Live report – Madonna : Madame X Tour

Madonna Madame X Tour 1 Pop Music Deluxe

Chanceux furent les spectateurs du Madame X Tour de ce mardi 3 mars au Grand Rex à Paris ! Chanceux car, non seulement Madonna est arrivée sur scène relativement tôt (c’est-à-dire un peu avant 22 h 30), mais aussi car elle semblait en forme et a donné l’intégralité de son spectacle plutôt que la version tronquée à laquelle elle a régulièrement recours depuis qu’une blessure au genou lui fait souffrir le martyre.

Dans une salle patiente, excitée et hyper réceptive, la reine de la pop a, une fois de plus, prouvé sa suprématie, en surprenant cette fois par un show d’une grande chaleur, humanité et intimité, malgré une technique millimétrée. Si la chanteuse nous rappelle avant le tombé de rideau (orné d’un énorme X) que « tout ceci n’est pas réel », c’est pourtant une femme faite de chair et de sang (et de douleur) qui se tient devant nous. Que cette Madame X, énième avatar de la chanteuse, soit espionne ou maîtresse, ange ou démon, elle nous apparaît en tout cas beaucoup plus humaine et accessible que ce qu’on avait pu apercevoir de ses précédents concerts.

Mettant largement en scène le dernier album Madame X (un peu plus de dix titres) entrecoupé de certains des plus grands tubes (Vogue, Frozen, Express Yourself, Like a Prayer), le spectacle est un voyage intime dans l’univers de la star dont on avait oublié que le message politique pouvait être aussi sincère et nécessaire dans le monde aseptisé de la pop, sans pour une fois paraître galvaudé (des violences policières du tableau God Control à la critique du rêve américain d’American Life qui, 17 ans après, fait toujours mouche).

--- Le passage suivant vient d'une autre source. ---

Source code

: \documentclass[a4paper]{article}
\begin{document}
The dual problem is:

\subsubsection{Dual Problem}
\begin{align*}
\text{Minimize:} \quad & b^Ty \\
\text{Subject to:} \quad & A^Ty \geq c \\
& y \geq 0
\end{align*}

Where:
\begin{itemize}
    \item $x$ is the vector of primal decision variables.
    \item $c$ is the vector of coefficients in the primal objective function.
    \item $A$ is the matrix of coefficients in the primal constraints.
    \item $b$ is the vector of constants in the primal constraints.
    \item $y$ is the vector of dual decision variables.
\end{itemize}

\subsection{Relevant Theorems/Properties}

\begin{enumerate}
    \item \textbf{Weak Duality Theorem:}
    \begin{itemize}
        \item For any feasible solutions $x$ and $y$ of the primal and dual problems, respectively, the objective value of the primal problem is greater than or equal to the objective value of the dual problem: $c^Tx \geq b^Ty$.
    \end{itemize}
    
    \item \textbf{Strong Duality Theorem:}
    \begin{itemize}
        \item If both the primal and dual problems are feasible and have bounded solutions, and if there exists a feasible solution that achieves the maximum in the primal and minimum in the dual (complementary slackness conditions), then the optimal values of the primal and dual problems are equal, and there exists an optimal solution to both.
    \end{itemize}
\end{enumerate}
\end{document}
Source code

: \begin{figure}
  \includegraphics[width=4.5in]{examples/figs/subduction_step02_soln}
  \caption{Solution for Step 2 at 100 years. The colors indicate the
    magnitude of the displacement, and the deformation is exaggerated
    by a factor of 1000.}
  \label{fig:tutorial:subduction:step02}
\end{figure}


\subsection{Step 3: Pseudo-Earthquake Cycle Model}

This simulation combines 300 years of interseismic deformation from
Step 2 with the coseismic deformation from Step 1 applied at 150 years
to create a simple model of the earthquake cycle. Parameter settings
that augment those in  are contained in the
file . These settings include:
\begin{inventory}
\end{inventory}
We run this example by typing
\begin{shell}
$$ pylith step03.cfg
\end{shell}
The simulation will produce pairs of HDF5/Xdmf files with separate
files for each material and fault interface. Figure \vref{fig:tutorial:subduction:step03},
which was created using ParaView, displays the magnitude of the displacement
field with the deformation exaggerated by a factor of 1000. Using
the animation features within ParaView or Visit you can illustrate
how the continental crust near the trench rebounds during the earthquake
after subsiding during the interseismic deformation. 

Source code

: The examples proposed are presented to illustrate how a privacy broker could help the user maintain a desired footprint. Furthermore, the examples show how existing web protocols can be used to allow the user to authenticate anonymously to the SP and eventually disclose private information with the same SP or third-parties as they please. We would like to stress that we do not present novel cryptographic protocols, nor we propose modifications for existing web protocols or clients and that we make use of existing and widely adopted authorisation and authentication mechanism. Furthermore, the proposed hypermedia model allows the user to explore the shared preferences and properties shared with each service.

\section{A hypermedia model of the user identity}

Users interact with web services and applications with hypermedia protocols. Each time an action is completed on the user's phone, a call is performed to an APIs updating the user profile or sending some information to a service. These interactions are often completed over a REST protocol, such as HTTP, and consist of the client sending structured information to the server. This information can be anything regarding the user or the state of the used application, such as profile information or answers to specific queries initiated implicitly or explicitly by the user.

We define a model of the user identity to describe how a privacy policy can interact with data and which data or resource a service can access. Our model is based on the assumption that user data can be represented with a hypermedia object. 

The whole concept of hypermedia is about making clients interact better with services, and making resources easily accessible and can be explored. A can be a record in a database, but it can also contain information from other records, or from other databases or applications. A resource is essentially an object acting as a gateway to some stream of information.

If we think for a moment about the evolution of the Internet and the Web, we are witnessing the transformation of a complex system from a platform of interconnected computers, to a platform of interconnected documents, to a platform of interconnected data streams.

Madonna Madame X Tour 2 Pop Music Deluxe

Dans un décor reposant principalement sur deux grands escaliers escamotables qui permettent des changements rapides et ingénieux de tableaux, Madame X chante et danse (s’autorise même quelques acrobaties), et surtout se lance dans de longs monologues (qui vont d’ailleurs dérouter et agacer certains spectateurs français pour qui la langue anglaise n’est pas une évidence), s’adressant au public « droit dans les yeux », entre confidences et humour. C’est à peine si l’on remarque que la chanteuse est peut-être un peu moins dynamique qu’à l’accoutumée ; la douleur ne paraît pas ce soir et l’on en oublierait presque les soucis de santé de la chanteuse si elle ne les évoquait pas elle-même ainsi que ses chaussures orthopédiques.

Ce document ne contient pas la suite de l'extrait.